今日は、あの東北の大地震と大津波が起こった日。
あの日、何をしていたかはよく覚えているが、あの年の1年間の事は記憶が抜けている。
前年の10月終わりに最愛の姉が亡くなり、辛く悲しく泣いてばかりの日々を過ごしていた。
やっと、少しは周りが見えるようになり、夫と気持ちを変え前を向ける様にと、2月にFC東京のキャンプ地の九州へ旅行も兼て行った。
夫は、何となく疲れやすいと言っていたが、年で運動不足かなと笑っていた。それなりに楽しかった。
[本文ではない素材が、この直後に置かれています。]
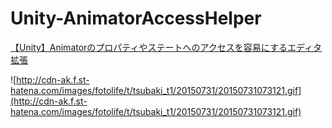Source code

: # Unity-AnimatorAccessHelper


[【Unity】Animatorのプロパティやステートへのアクセスを容易にするエディタ拡張](http://cdn-ak.f.st-hatena.com/images/fotolife/t/tsubaki_t1/20150731/20150731073121.gif)

![http://cdn-ak.f.st-hatena.com/images/fotolife/t/tsubaki_t1/20150731/20150731073121.gif](http://cdn-ak.f.st-hatena.com/images/fotolife/t/tsubaki_t1/20150731/20150731073121.gif)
そして、あの、地震と津波。夫と声もなくテレビを見ていた。
こんな悲惨な出来事が本当に起こったのかと、呆然とした。
姉は皆に見守られて、ベッドの上で亡くなった。でも、彼らは、と思うと涙が止まらなかった。
その翌々週、南ちゃんの会に協力してくれた、私達がお父さんと呼んでいる方が亡くなった。彼がいなかったら、南ちゃんの会は無かったかもしれない。
悲しかった。南ちゃんの仲間達と泣いた。
今度は、その翌週に夫が体調を崩し、インフルエンザかなと市民病院に行き、入院となった。
翌日入院の用意をし病院に行くと、「直ぐに大きな病院に行ってください」との事で、夫が月1で通っていた府中の都立病院に、救急車で向かいそのまま入院。
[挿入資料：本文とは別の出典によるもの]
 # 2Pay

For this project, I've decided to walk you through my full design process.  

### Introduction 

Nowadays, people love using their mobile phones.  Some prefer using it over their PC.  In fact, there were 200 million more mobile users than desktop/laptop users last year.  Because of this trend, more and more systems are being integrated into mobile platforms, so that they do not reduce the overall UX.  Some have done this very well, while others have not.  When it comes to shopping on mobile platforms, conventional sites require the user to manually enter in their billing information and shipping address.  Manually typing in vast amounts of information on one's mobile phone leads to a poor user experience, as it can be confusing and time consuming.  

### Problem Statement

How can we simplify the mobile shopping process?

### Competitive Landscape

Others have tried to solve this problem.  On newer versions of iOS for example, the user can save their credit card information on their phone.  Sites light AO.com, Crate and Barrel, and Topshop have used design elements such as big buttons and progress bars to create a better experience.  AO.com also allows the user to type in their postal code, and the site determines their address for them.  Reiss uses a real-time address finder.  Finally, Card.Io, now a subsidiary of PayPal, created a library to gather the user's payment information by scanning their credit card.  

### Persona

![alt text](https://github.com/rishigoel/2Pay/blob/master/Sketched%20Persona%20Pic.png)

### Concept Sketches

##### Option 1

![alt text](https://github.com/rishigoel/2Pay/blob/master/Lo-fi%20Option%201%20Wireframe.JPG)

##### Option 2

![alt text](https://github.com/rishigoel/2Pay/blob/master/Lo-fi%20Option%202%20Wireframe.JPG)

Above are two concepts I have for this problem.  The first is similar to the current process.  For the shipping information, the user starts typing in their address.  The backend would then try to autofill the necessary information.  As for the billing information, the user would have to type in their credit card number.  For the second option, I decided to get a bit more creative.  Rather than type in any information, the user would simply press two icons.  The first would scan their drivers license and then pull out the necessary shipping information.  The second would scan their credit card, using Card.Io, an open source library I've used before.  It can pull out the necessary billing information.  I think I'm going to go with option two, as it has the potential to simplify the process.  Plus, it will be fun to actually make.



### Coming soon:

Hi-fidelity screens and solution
その夜、私と子供に「早くて1週間、長くて1カ月」と言われ、呆然とした。
それから、夫が亡くなった5月22日まで、毎日辛い思いで病院に通った。
私は、こんなご時世だし、始めは家族葬でと思ったが、賑やかな事の好きな夫だったので、普通のお葬式にした。
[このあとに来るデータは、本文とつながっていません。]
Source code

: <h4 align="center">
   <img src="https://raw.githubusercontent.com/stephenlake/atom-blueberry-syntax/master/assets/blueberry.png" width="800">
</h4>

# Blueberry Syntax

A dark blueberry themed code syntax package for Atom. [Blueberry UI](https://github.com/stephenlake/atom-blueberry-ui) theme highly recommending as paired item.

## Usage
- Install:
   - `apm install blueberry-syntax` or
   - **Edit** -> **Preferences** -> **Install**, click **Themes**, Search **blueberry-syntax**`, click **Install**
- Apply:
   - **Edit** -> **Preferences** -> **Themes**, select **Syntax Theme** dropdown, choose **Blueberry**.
ところが、東北の震災の影響か、葬儀場も火葬場も予約が一杯で、10日先になるといわれた。
でも葬儀社の方が走り回ってくれて、ちょっと離れているが5日後には葬式を出せる事になった。
定年退職していた夫だったが、元会社の人や取引先の人達が、沢山来てくれて、天の夫は喜んでいただろうと思った。
あれから、この日が巡って来るたびに、夫や姉や父母を想い胸がいっぱいになる。
日本は、天災の多い国で、毎年少なくない人たちが亡くなったり怪我をしている。
でも、世界に目を向ければ、戦争でたくさんの人達が命を落としている。
だからウクライナの戦争の映像を見るたびに辛くなる。
あの攻撃の中で子どもたちが亡くなったり、ケガをして泣いているのかと思うと涙がこぼれる。
最近、非常に涙もろくなっている私を娘は笑う。確かに、映画でもドラマでも本でも、そこで泣くの?とよく言われる。
どんな些細な事でも、ふっと姉や夫や父母の思い出が胸によぎるからだ。
比べられない、諸々の日常と非日常の死。
そして、何千人、何万人、何百万人の死、と括られる非日常の死は数字だ。
9.11の犠牲になった3000人近い犠牲者。
でも、確か、ニューヨーク市だったか忘れたが、「9.11テロで亡くなった人達は数字ではない。ちゃんと名前がある」と、全ての犠牲者の名前を読み上げた。
凄く、感動した。
その9.11の犠牲者の一人に、翌週に私の会社に来る予定だった大手証券会社の若き女性がいた。仕事をしながら涙をこらえた事を覚えている。
でも、この戦争で亡くなるウクライナの人達は、数字で終わってしまう。
彼ら彼女ら子供たちには、ちゃんと名前があり、未来があったのに。
大義名分も何も無い愚かな戦争が早く終って欲しいと、強く強く思う。